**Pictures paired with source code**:
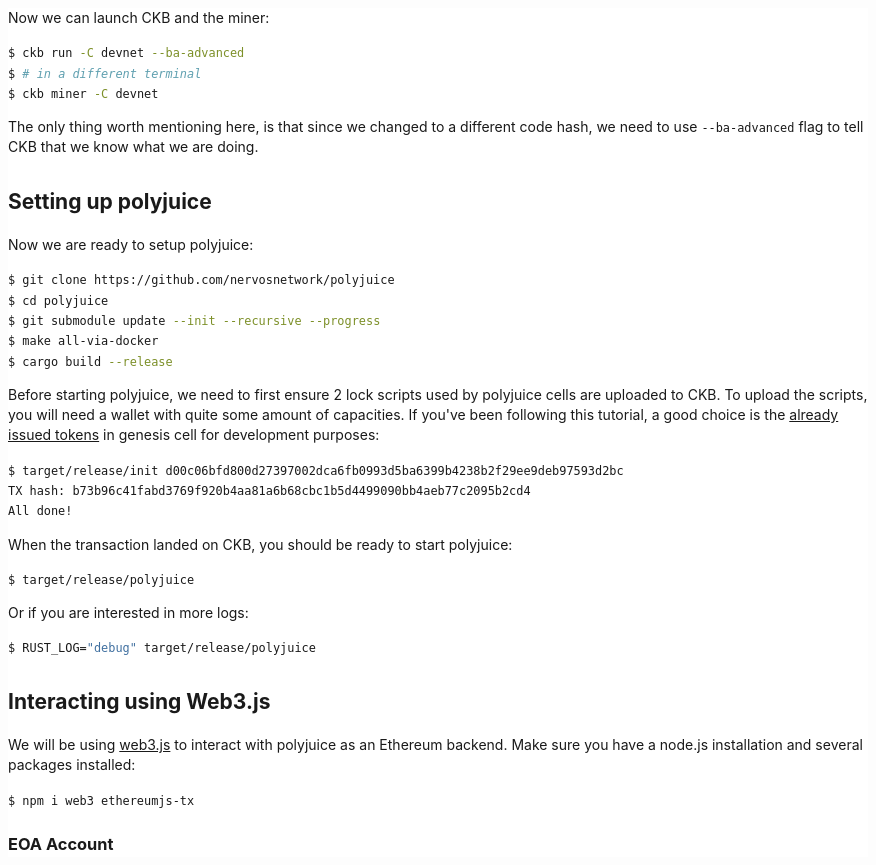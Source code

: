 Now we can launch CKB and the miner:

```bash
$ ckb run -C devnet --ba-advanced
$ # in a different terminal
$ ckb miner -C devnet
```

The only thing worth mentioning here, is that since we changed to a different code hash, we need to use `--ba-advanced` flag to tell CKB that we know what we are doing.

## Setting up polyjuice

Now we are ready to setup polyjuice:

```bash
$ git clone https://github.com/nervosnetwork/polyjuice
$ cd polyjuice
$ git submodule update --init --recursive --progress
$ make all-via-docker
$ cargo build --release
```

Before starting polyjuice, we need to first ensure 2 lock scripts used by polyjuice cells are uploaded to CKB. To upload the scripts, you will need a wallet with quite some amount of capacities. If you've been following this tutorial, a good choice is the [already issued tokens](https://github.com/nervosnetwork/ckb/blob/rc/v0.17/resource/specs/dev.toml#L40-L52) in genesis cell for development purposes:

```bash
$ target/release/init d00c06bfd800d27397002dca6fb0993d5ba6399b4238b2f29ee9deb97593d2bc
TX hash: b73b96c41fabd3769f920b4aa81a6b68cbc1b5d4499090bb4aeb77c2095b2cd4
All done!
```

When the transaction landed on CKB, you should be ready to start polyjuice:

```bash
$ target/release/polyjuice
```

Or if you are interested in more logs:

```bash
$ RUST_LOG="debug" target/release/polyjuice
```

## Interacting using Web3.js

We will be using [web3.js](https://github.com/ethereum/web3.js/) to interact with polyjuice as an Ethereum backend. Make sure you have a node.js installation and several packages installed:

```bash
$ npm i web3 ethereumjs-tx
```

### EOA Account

**Activity**:
All of the data needs repeating exactly, but the pictures do not.

**Finished exercise**:
Source code

: Now we can launch CKB and the miner:

```bash
$ ckb run -C devnet --ba-advanced
$ # in a different terminal
$ ckb miner -C devnet
```

The only thing worth mentioning here, is that since we changed to a different code hash, we need to use `--ba-advanced` flag to tell CKB that we know what we are doing.

## Setting up polyjuice

Now we are ready to setup polyjuice:

```bash
$ git clone https://github.com/nervosnetwork/polyjuice
$ cd polyjuice
$ git submodule update --init --recursive --progress
$ make all-via-docker
$ cargo build --release
```

Before starting polyjuice, we need to first ensure 2 lock scripts used by polyjuice cells are uploaded to CKB. To upload the scripts, you will need a wallet with quite some amount of capacities. If you've been following this tutorial, a good choice is the [already issued tokens](https://github.com/nervosnetwork/ckb/blob/rc/v0.17/resource/specs/dev.toml#L40-L52) in genesis cell for development purposes:

```bash
$ target/release/init d00c06bfd800d27397002dca6fb0993d5ba6399b4238b2f29ee9deb97593d2bc
TX hash: b73b96c41fabd3769f920b4aa81a6b68cbc1b5d4499090bb4aeb77c2095b2cd4
All done!
```

When the transaction landed on CKB, you should be ready to start polyjuice:

```bash
$ target/release/polyjuice
```

Or if you are interested in more logs:

```bash
$ RUST_LOG="debug" target/release/polyjuice
```

## Interacting using Web3.js

We will be using [web3.js](https://github.com/ethereum/web3.js/) to interact with polyjuice as an Ethereum backend. Make sure you have a node.js installation and several packages installed:

```bash
$ npm i web3 ethereumjs-tx
```

### EOA Account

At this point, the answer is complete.